Go through the entries and count the lines with the string "wrestling" in them. Give only that number.

(Stored data)
■ ■ ■ ■ ■ ■ ■

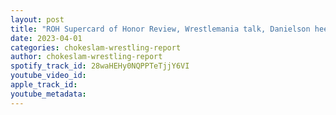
 ```yaml
---
layout: post
title: "ROH Supercard of Honor Review, Wrestlemania talk, Danielson heel turn plus more"
date: 2023-04-01
categories: chokeslam-wrestling-report
author: chokeslam-wrestling-report
spotify_track_id: 28waHEHy0NQPPTeTjjY6VI
youtube_video_id: 
apple_track_id: 
youtube_metadata: 
---
```

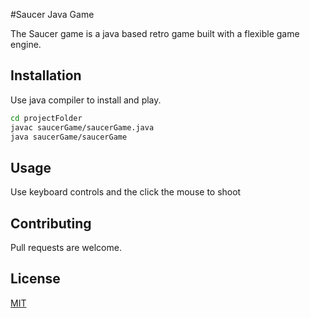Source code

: #Saucer Java Game

The Saucer game is a java based retro game built with a flexible game engine.

## Installation

Use java compiler to install and play.

```bash
cd projectFolder
javac saucerGame/saucerGame.java
java saucerGame/saucerGame
```

## Usage
Use keyboard controls and the click the mouse to shoot

## Contributing
Pull requests are welcome.

## License
[MIT](https://choosealicense.com/licenses/mit/)

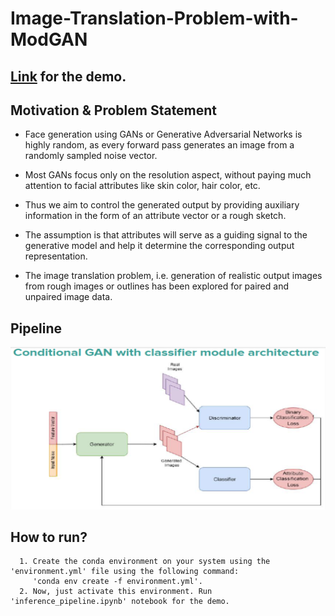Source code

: # Image-Translation-Problem-with-ModGAN
## <a href = "https://youtu.be/xmYkg3zay_g">Link</a> for the demo.
## Motivation & Problem Statement
* Face generation using GANs or Generative Adversarial Networks is highly random,
  as every forward pass generates an image from a randomly sampled noise vector.

* Most GANs focus only on the resolution aspect, without paying much attention 
  to facial attributes like skin color, hair color, etc.

* Thus we aim to control the generated output by providing auxiliary information 
  in the form of an attribute vector or a rough sketch.
  
* The assumption is that attributes will serve as a guiding signal to the generative 
  model and help it determine the corresponding output representation.

* The image translation problem, i.e. generation of realistic output images from 
  rough images or outlines has been explored for paired and unpaired image data.

## Pipeline
![System Pipeline](Pipeline.png)

## How to run?
```
  1. Create the conda environment on your system using the 'environment.yml' file using the following command:
     'conda env create -f environment.yml'.
  2. Now, just activate this environment. Run 'inference_pipeline.ipynb' notebook for the demo.
```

■ ■ ■ ■ ■ ■ ■

● **Result below**
2